For example, the first electrode 710 can have a triple layer
including ITO, Ag, and ITO.
[0060] Meanwhile, a first interval L1 between the data line 171,
the constant voltage line 172, the first drain electrode 177a, and
the dummy pattern 175 and the first electrode 710 can be smaller
than a second interval L2 between the data line 171, the constant
voltage line 172, the first drain electrode 177a, and the dummy
pattern 175.
[0061] A pixel definition film 190 is formed on the data line 171,
the constant voltage line 172, the first drain electrode 177a, the
dummy pattern 175, and the first electrode 710.
[0062] The pixel definition film 190 has an opening 195 through
which the first electrode 710 is exposed. The pixel definition film
190 can be made of resin, e.g., polyacrylates or polyimides, or a
silica-series inorganic substance.
[0063] An organic emission layer 720 is formed in the opening 195
of the pixel definition film 190. The organic emission layer 720 is
formed of a plurality of layers including one or more of an
emission layer, a hole injection layer (HIL), a hole transport
layer (HTL), an electron transport layer (ETL), and an electron
injection layer (EIL). If the organic emission layer 720 includes
all of the emission layer, the HIL, the HTL, the ETL, and the EIL,
the HIL is placed on the first electrode 710, i.e., the anode
electrode, and the HTL, the emission layer, the ETL, and the EIL
can be sequentially stacked over the HIL.

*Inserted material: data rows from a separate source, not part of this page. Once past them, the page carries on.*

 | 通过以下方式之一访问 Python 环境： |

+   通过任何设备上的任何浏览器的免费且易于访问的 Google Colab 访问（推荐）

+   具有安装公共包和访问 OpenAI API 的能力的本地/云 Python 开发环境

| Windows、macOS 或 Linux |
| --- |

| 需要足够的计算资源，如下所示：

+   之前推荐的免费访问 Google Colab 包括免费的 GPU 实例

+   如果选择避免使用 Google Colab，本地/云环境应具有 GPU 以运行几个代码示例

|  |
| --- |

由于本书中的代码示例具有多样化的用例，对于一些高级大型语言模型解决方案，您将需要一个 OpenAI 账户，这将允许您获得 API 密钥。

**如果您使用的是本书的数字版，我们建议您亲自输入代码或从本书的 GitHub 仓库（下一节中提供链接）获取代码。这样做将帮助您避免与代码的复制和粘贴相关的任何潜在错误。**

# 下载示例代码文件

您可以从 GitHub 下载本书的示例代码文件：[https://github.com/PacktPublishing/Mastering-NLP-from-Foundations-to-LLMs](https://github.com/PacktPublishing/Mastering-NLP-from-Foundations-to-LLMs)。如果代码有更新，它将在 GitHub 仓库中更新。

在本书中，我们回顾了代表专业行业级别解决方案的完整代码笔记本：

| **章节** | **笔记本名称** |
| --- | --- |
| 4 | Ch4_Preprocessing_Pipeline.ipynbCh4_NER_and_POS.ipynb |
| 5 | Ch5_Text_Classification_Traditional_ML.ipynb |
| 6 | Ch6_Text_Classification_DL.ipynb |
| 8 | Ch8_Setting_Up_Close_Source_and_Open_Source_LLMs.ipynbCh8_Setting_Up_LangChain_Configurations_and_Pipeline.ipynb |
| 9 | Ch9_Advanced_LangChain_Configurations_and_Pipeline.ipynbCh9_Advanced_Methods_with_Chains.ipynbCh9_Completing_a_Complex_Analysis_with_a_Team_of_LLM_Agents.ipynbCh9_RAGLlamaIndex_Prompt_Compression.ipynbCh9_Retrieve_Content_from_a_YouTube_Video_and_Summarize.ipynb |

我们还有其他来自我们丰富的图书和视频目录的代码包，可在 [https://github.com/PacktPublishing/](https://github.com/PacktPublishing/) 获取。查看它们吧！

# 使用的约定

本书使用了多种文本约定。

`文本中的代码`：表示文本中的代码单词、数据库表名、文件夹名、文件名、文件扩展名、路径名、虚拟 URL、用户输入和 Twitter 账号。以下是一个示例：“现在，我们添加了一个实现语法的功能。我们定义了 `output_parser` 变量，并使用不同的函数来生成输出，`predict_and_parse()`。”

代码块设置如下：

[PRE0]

[0064] A common electrode 730 is formed on the pixel definition
film 190 and the organic emission layer 720. The common electrode
730 becomes the cathode electrode of an organic light emitting
diode 70. Accordingly, the first electrode 710, the organic
emission layer 720, and the common electrode 730 form the organic
light emitting diode 70.
[0065] The organic light emitting diode (OLED) display can have any
one of a front display type structure, a rear display type
structure, and a dual display type structure depending on a
direction where the organic light emitting diode 70 emits
light.
[0066] In the case of the front display type structure, the first
electrode 710 is formed of a reflective layer and the common
electrode 730 is formed of a reflective layer and a
semi-transparent layer. In contrast, in the case of the rear
display type structure, the first electrode 710 is formed of a
semi-transparent layer and the common electrode 730 is formed of a
reflective layer. Furthermore, in the case of the dual display type
structure, each of the first electrode 710 and the common electrode
730 is formed of a transparent layer or a semi-transparent
layer.
[0067] The reflective layer and the semi-transparent layer are made
of one or more of magnesium (Mg), silver (Ag), gold (Au), calcium
(Ca), lithium (Li), chromium (Cr), and aluminum (Al) or an alloy
thereof. The reflective layer and the semi-transparent layer are
determined according to their thickness, and the semi-transparent
layer can have a thickness of 200 nm or lower. If the thickness is
reduced, the transmittance of light is increased. If the thickness
is too thin, resistance is increased.
[0068] The transparent layer may be made of, e.g., indium tin oxide
(ITO), indium zinc oxide (IZO), zinc oxide (ZnO), or indium oxide
(In.sub.2O.sub.3).
[0069] A method of manufacturing the aforementioned organic light
emitting diode (OLED) display is described in detail with reference
to FIGS. 4 to 15 and FIGS. 2 and 3.
[0070] FIGS. 4 to 17 are diagrams showing stages in a method of
manufacturing the organic light emitting diode (OLED) display in
accordance with an exemplary embodiment.
[0071] First, as shown in FIGS. 4 and 5, the buffer layer 120 is
formed on the substrate 111. The buffer layer 120 can be made of
silicon nitride (SiNx) or silicon oxide (SiO.sub.2).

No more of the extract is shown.